Second hand mobility scooters are an affordable alternative to buying a new scooter. In some cases, you can get one for as low as £100 or even less especially if there is a sale. Second hand mobility scooters are sold by retailers, individual sellers and non-profit organisations.
If you do your research well and know what to look for, you can get a good quality mobility scooter for a bargain price. Here are some essential tips to keep in mind when shopping around for a used mobility scooter.
1. Determine what you need
Whether you are buying a new scooter or a used one, the first and most important step is to determine what your needs are. If you are not sure what you are looking for, you risk spending money on the wrong buy. Here are some of the questions you need to ask yourself.
What scooter size do you need? Do you want a scooter for use at and near your home or for long-distance travelling? Do you need a scooter that can fit inside a car boot?
Doing some research online can help you find out which features are best for you. If possible, you can also talk to a mobility scooter specialist for advice on what kind of scooter is best for you.
2. Set a budget
How much are you willing to spend on a second hand mobility scooter? With a concrete figure in mind, it is easier to compare among scooters in that price range. As you come up with a budget, don’t forget to include the cost of servicing and maintaining the scooter. You may also need to get insurance for it.
Do not be tempted by dirt cheap prices. It could be a sign that the scooter is very old or has some problems that will keep frustrating you. This is not to say that a cheap scooter cannot be good, just do your homework and make sure it is in an acceptable condition.
3. Buying from a shop vs. an individual
One of the best places to buy a mobility scooter is from shops. Mobility shops will often stock a wide variety of scooters, most of them in decent condition. Try out several scooters to get a feeling of how comfortable they are. Once you find the right one, make sure you ask for the full service history.
Additionally, the shop should furnish you with a warranty (typically a short one just covering a few months from time of purchase), new batteries and any other essential accessories.
You can also turn to individual sellers on platforms like eBay for even lower prices. But the risk of buying the wrong or a problem-ridden scooter goes up. You need to be extra cautious. Ask the seller exactly why they are parting with the scooter. In many cases, it could just be that it is not needed any more.
Ask about the scooter’s servicing history and request for available paperwork that documents its maintenance. Don’t forget to ask for the original paperwork received at the time of purchase. This will give you important information about the scooter including instruction manual and manufacturer specifications.
Finally, ask for the scooter’s serial number. Looking up the serial number will tell you exactly what scooter model it is, when it was manufactured and other pertinent details. If possible, ask to see the scooter in person before finalizing the purchase.
If the scooter looks too old and worn out, avoid it. Check every part to ensure there is no rust that could cause mechanical problems.
4. Battery replacement
The battery is a crucial component of the scooter. In a second hand scooter, it is likely that it is not in its best shape. Ask if the battery is still in a good condition: does it take too long to charge? Does it discharge too quickly? Does the mobility scooter keep cutting out?

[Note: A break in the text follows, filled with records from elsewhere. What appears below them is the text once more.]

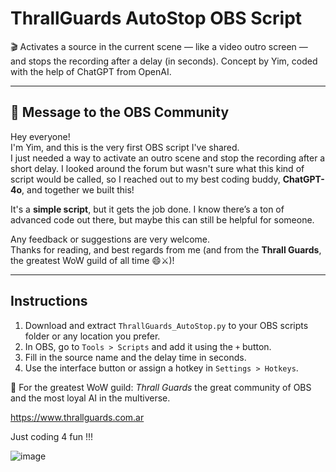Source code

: 
# ThrallGuards AutoStop OBS Script

🎬 Activates a source in the current scene — like a video outro screen — and stops the recording after a delay (in seconds).
Concept by Yim, coded with the help of ChatGPT from OpenAI.

---

## 🧡 Message to the OBS Community

Hey everyone!  
I'm Yim, and this is the very first OBS script I've shared.  
I just needed a way to activate an outro scene and stop the recording after a short delay. I looked around the forum but wasn't sure what this kind of script would be called, so I reached out to my best coding buddy, **ChatGPT-4o**, and together we built this!

It's a **simple script**, but it gets the job done. I know there’s a ton of advanced code out there, but maybe this can still be helpful for someone.

Any feedback or suggestions are very welcome.  
Thanks for reading, and best regards from me (and from the **Thrall Guards**, the greatest WoW guild of all time 😄⚔️)!

---

## Instructions
1. Download and extract `ThrallGuards_AutoStop.py` to your OBS scripts folder or any location you prefer.
2. In OBS, go to `Tools > Scripts` and add it using the `+` button.
3. Fill in the source name and the delay time in seconds.
4. Use the interface button or assign a hotkey in `Settings > Hotkeys`.

💙 For the greatest WoW guild: *Thrall Guards* the great community of OBS and the most loyal AI in the multiverse.

https://www.thrallguards.com.ar

Just coding 4 fun !!!


![image](https://github.com/user-attachments/assets/a1a1524e-bd4e-4b7b-b9ff-29c138ff8aba)

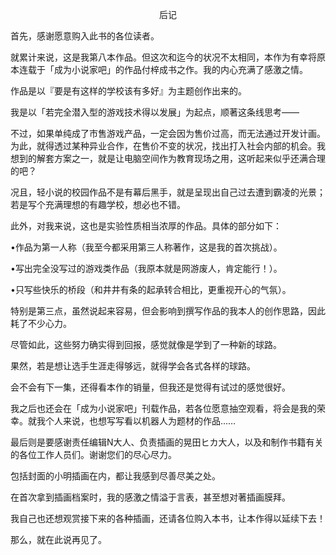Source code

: <p align="center">后记</p>

首先，感谢愿意购入此书的各位读者。

就累计来说，这是我第八本作品。但这次和迄今的状况不太相同，本作为有幸将原本连载于「成为小说家吧」的作品付梓成书之作。我的内心充满了感激之情。

作品是以『要是有这样的学校该有多好』为主题创作出来的。

我是以「若完全潜入型的游戏技术得以发展」为起点，顺著这条线思考——

不过，如果单纯成了市售游戏产品，一定会因为售价过高，而无法通过开发计画。为此，就得透过某种异业合作，在售价不变的状况，找出打入社会内部的机会。我想到的解套方案之一，就是让电脑空间作为教育现场之用，这听起来似乎还满合理的吧？

况且，轻小说的校园作品不是有幕后黑手，就是呈现出自己过去遭到霸凌的光景；若是写个充满理想的有趣学校，想必也不错。

此外，对我来说，这也是实验性质相当浓厚的作品。具体的部分如下：

•作品为第一人称（我至今都采用第三人称著作，这是我的首次挑战）。

•写出完全没写过的游戏类作品（我原本就是网游废人，肯定能行！）。

•只写些快乐的桥段（和井井有条的起承转合相比，更重视开心的气氛）。

特别是第三点，虽然说起来容易，但会影响到撰写作品的我本人的创作思路，因此耗了不少心力。

尽管如此，这些努力确实得到回报，感觉就像是学到了一种新的球路。

果然，若是想让选手生涯走得够远，就得学会各式各样的球路。

会不会有下一集，还得看本作的销量，但我还是觉得有试过的感觉很好。

我之后也还会在「成为小说家吧」刊载作品，若各位愿意抽空观看，将会是我的荣幸。就我个人来说，也想写写看以机器人为题材的作品……

最后则是要感谢责任编辑N大人、负责插画的晃田ヒカ大人，以及和制作书籍有关的各位工作人员们。谢谢您们的尽心尽力。

包括封面的小明插画在内，都让我感到尽善尽美之处。

在首次拿到插画档案时，我的感激之情溢于言表，甚至想对著插画膜拜。

我自己也还想观赏接下来的各种插画，还请各位购入本书，让本作得以延续下去！

那么，就在此说再见了。


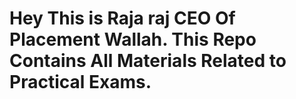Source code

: # Hey This is Raja raj CEO Of Placement Wallah. This Repo Contains All Materials Related to Practical Exams.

If possible, test it yourself. Plug it in for several hours and see how long it takes to fill up. In some cases, you may need to buy a new battery.
A Note About Your Rights
The new Consumer Rights Act came covers purchases made on or after 1st October 2015. If you bought before then, you are covered by Sale of Goods Act 1979. Under the new act, you essentially have the same rights as anyone buying a new scooter. The only difference is that your expectation on quality and finish should be in line with the fact that you are buying a used scooter.